## Material for this task
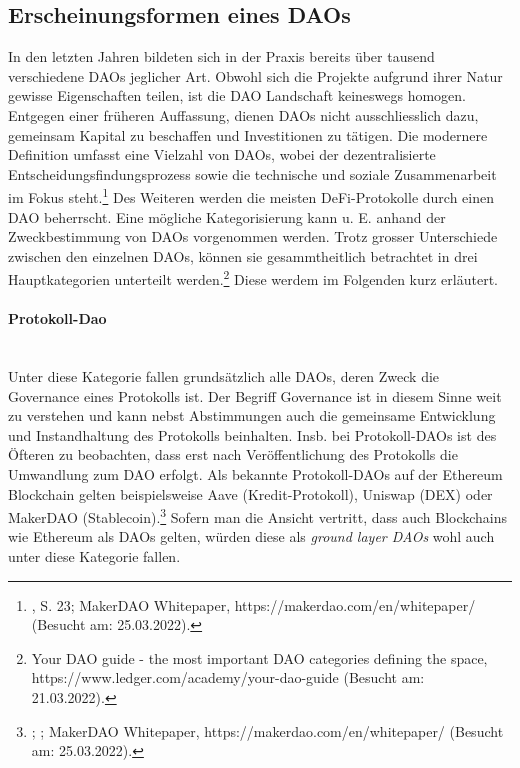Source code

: \documentclass[a4paper,12pt]{report}
\begin{document}
        \subsection{Erscheinungsformen eines DAOs} \label{ErscheinungsformenDAO}
        \startsubsection
        In den letzten Jahren bildeten sich in der Praxis bereits über tausend verschiedene DAOs jeglicher Art. Obwohl sich die Projekte aufgrund ihrer Natur gewisse Eigenschaften teilen, ist die DAO Landschaft keineswegs homogen. Entgegen einer früheren  Auffassung, dienen DAOs nicht ausschliesslich dazu, gemeinsam Kapital zu beschaffen und Investitionen zu tätigen. Die modernere Definition umfasst eine Vielzahl von DAOs, wobei der dezentralisierte Entscheidungsfindungsprozess sowie die technische und soziale Zusammenarbeit im Fokus steht.\footnote{\hspace{0.5em}\begin{minipage}[t]{13cm}\citeauthor{ETH14}, S. 23; MakerDAO Whitepaper, https://makerdao.com/en/whitepaper/ (Besucht am: 25.03.2022).\end{minipage}} Des Weiteren werden die meisten DeFi-Protokolle durch einen DAO beherrscht. Eine mögliche  Kategorisierung kann u. E. anhand der Zweckbestimmung von DAOs vorgenommen werden. Trotz grosser Unterschiede zwischen den einzelnen DAOs, können sie gesammtheitlich betrachtet in drei Hauptkategorien unterteilt werden.\footnote{\hspace{0.5em}\begin{minipage}[t]{13cm}Your DAO guide - the most important DAO categories defining the space, https://www.ledger.com/academy/your-dao-guide (Besucht am: 21.03.2022).\end{minipage}} Diese werdem im Folgenden kurz erläutert.
        \paragraph{Protokoll-Dao} \hfill \\
        Unter diese Kategorie fallen grundsätzlich alle DAOs, deren Zweck die Governance eines Protokolls ist. Der Begriff Governance ist in diesem Sinne weit zu verstehen und kann nebst Abstimmungen auch die gemeinsame Entwicklung und Instandhaltung des Protokolls beinhalten. Insb. bei Protokoll-DAOs ist des Öfteren zu beobachten, dass erst nach Veröffentlichung des Protokolls die Umwandlung zum DAO erfolgt. Als bekannte Protokoll-DAOs auf der Ethereum Blockchain gelten beispielsweise Aave (Kredit-Protokoll), Uniswap (DEX) oder MakerDAO (Stablecoin).\footnote{\hspace{0.5em}\begin{minipage}[t]{13cm}\citeauthor{Aave}; \citeauthor{Uniswap}; MakerDAO Whitepaper, https://makerdao.com/en/whitepaper/ (Besucht am: 25.03.2022).\end{minipage}} Sofern man die Ansicht vertritt, dass auch Blockchains wie Ethereum als DAOs gelten, würden diese als \textit{ground layer DAOs} wohl auch unter diese Kategorie fallen.
        
\end{document}
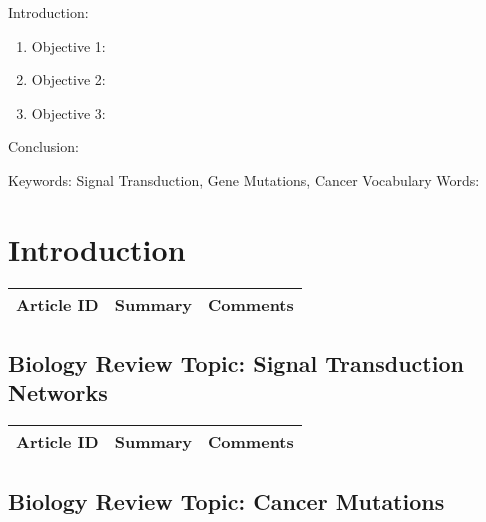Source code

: 
\twocolumn
\scriptsize
\begin{frontmatter}
		\title{}
		\author{}
		\address{The Mathematical Learning Space}
\end{frontmatter}	

Introduction:
\begin{enumerate}
\item Objective 1:
\item Objective 2:
\item Objective 3:
\end{enumerate}
Conclusion:

Keywords: Signal Transduction, Gene Mutations, Cancer
Vocabulary Words:

\section{Introduction}

\begin{table}[H]\centering
	\begin{tabular}{p{1cm}p{4cm}p{3cm}}
		Article ID & Summary & Comments\\
		\hline
		\hline
	\end{tabular}
\end{table}

\subsection{Biology Review Topic: Signal Transduction Networks}

\begin{table}[H]\centering
	\begin{tabular}{p{1cm}p{4cm}p{3cm}}
		Article ID & Summary & Comments\\
		\hline
		\hline
	\end{tabular}
\end{table}

\subsection{Biology Review Topic: Cancer Mutations}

## Exercise description
Please give the count of lines in the listing that include the string "Biology", with no words around it.

## Solution to the exercise
2